ACTION ITEM — Return the full listing unchanged, excluding any images it contains.

SUPPLIED INFORMATION —
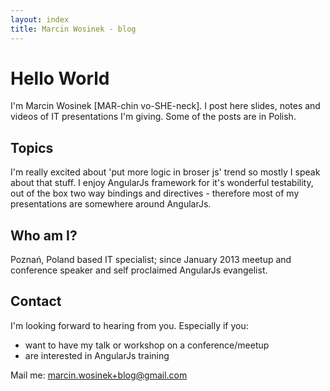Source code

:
 ```yaml
---
layout: index
title: Marcin Wosinek - blog
---
```

# Hello World
I'm Marcin Wosinek \[MAR-chin vo-SHE-neck\]. I post here slides, notes and videos of IT presentations I'm giving. Some of the posts are in Polish.

## Topics
I'm really excited about 'put more logic in broser js' trend so mostly I speak about that stuff. I enjoy AngularJs framework for it's wonderful testability, out of the box two way bindings and directives - therefore most of my presentations are somewhere around AngularJs. 

## Who am I?
Poznań, Poland based IT specialist; since January 2013 meetup and conference speaker and self proclaimed AngularJs evangelist.

## Contact
I'm looking forward to hearing from you. Especially if you:

* want to have my talk or workshop on a conference/meetup
* are interested in AngularJs training

Mail me: marcin.wosinek+blog@gmail.com
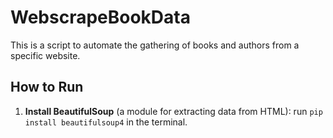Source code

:# WebscrapeBookData
This is a script to automate the gathering of books and authors from a specific website.

## How to Run
1. __Install BeautifulSoup__ (a module for extracting data from HTML): run ```pip install beautifulsoup4``` in the terminal.
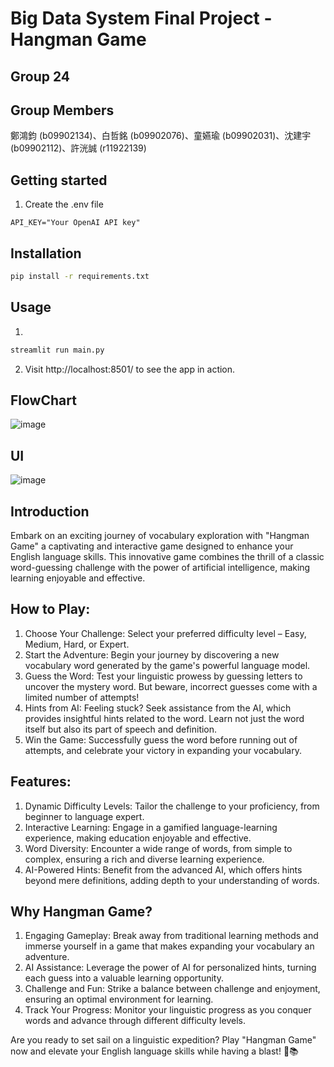 # Big Data System Final Project - Hangman Game
## Group 24

## Group Members
鄭鴻鈞 (b09902134)、白哲銘 (b09902076)、童嬿瑜 (b09902031)、沈建宇
(b09902112)、許洸誠 (r11922139)

## Getting started
1. Create the .env file
``` 
API_KEY="Your OpenAI API key" 
```
## Installation

```bash
pip install -r requirements.txt
```
## Usage
1. 
```bash
streamlit run main.py
```
2. Visit http://localhost:8501/ to see the app in action. 

## FlowChart
![image](https://github.com/XXX/main/images/XXX.png)

## UI
![image](https://github.com/XXX/main/images/XXX.png)

## Introduction
Embark on an exciting journey of vocabulary exploration with "Hangman Game" a captivating and interactive game designed to enhance your English language skills. This innovative game combines the thrill of a classic word-guessing challenge with the power of artificial intelligence, making learning enjoyable and effective. 

## How to Play:
1. Choose Your Challenge: Select your preferred difficulty level – Easy, Medium, Hard, or Expert.
2. Start the Adventure: Begin your journey by discovering a new vocabulary word generated by the game's powerful language model.
3. Guess the Word: Test your linguistic prowess by guessing letters to uncover the mystery word. But beware, incorrect guesses come with a limited number of attempts!
4. Hints from AI: Feeling stuck? Seek assistance from the AI, which provides insightful hints related to the word. Learn not just the word itself but also its part of speech and definition.
5. Win the Game: Successfully guess the word before running out of attempts, and celebrate your victory in expanding your vocabulary.

## Features:
1. Dynamic Difficulty Levels: Tailor the challenge to your proficiency, from beginner to language expert.
2. Interactive Learning: Engage in a gamified language-learning experience, making education enjoyable and effective.
3. Word Diversity: Encounter a wide range of words, from simple to complex, ensuring a rich and diverse learning experience.
4. AI-Powered Hints: Benefit from the advanced AI, which offers hints beyond mere definitions, adding depth to your understanding of words.

## Why Hangman Game?
1. Engaging Gameplay: Break away from traditional learning methods and immerse yourself in a game that makes expanding your vocabulary an adventure.
2. AI Assistance: Leverage the power of AI for personalized hints, turning each guess into a valuable learning opportunity.
3. Challenge and Fun: Strike a balance between challenge and enjoyment, ensuring an optimal environment for learning.
4. Track Your Progress: Monitor your linguistic progress as you conquer words and advance through different difficulty levels.

Are you ready to set sail on a linguistic expedition? Play "Hangman Game" now and elevate your English language skills while having a blast! 🚀📚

REPLY —
Source code

:
 ```yaml
---
layout: index
title: Marcin Wosinek - blog
---
```

# Hello World
I'm Marcin Wosinek \[MAR-chin vo-SHE-neck\]. I post here slides, notes and videos of IT presentations I'm giving. Some of the posts are in Polish.

## Topics
I'm really excited about 'put more logic in broser js' trend so mostly I speak about that stuff. I enjoy AngularJs framework for it's wonderful testability, out of the box two way bindings and directives - therefore most of my presentations are somewhere around AngularJs. 

## Who am I?
Poznań, Poland based IT specialist; since January 2013 meetup and conference speaker and self proclaimed AngularJs evangelist.

## Contact
I'm looking forward to hearing from you. Especially if you:

* want to have my talk or workshop on a conference/meetup
* are interested in AngularJs training

Mail me: marcin.wosinek+blog@gmail.com
Source code

:# WebscrapeBookData
This is a script to automate the gathering of books and authors from a specific website.

## How to Run
1. __Install BeautifulSoup__ (a module for extracting data from HTML): run ```pip install beautifulsoup4``` in the terminal.
 # Big Data System Final Project - Hangman Game
## Group 24

## Group Members
鄭鴻鈞 (b09902134)、白哲銘 (b09902076)、童嬿瑜 (b09902031)、沈建宇
(b09902112)、許洸誠 (r11922139)

## Getting started
1. Create the .env file
``` 
API_KEY="Your OpenAI API key" 
```
## Installation

```bash
pip install -r requirements.txt
```
## Usage
1. 
```bash
streamlit run main.py
```
2. Visit http://localhost:8501/ to see the app in action. 

## FlowChart
![image](https://github.com/XXX/main/images/XXX.png)

## UI
![image](https://github.com/XXX/main/images/XXX.png)

## Introduction
Embark on an exciting journey of vocabulary exploration with "Hangman Game" a captivating and interactive game designed to enhance your English language skills. This innovative game combines the thrill of a classic word-guessing challenge with the power of artificial intelligence, making learning enjoyable and effective. 

## How to Play:
1. Choose Your Challenge: Select your preferred difficulty level – Easy, Medium, Hard, or Expert.
2. Start the Adventure: Begin your journey by discovering a new vocabulary word generated by the game's powerful language model.
3. Guess the Word: Test your linguistic prowess by guessing letters to uncover the mystery word. But beware, incorrect guesses come with a limited number of attempts!
4. Hints from AI: Feeling stuck? Seek assistance from the AI, which provides insightful hints related to the word. Learn not just the word itself but also its part of speech and definition.
5. Win the Game: Successfully guess the word before running out of attempts, and celebrate your victory in expanding your vocabulary.

## Features:
1. Dynamic Difficulty Levels: Tailor the challenge to your proficiency, from beginner to language expert.
2. Interactive Learning: Engage in a gamified language-learning experience, making education enjoyable and effective.
3. Word Diversity: Encounter a wide range of words, from simple to complex, ensuring a rich and diverse learning experience.
4. AI-Powered Hints: Benefit from the advanced AI, which offers hints beyond mere definitions, adding depth to your understanding of words.

## Why Hangman Game?
1. Engaging Gameplay: Break away from traditional learning methods and immerse yourself in a game that makes expanding your vocabulary an adventure.
2. AI Assistance: Leverage the power of AI for personalized hints, turning each guess into a valuable learning opportunity.
3. Challenge and Fun: Strike a balance between challenge and enjoyment, ensuring an optimal environment for learning.
4. Track Your Progress: Monitor your linguistic progress as you conquer words and advance through different difficulty levels.

Are you ready to set sail on a linguistic expedition? Play "Hangman Game" now and elevate your English language skills while having a blast! 🚀📚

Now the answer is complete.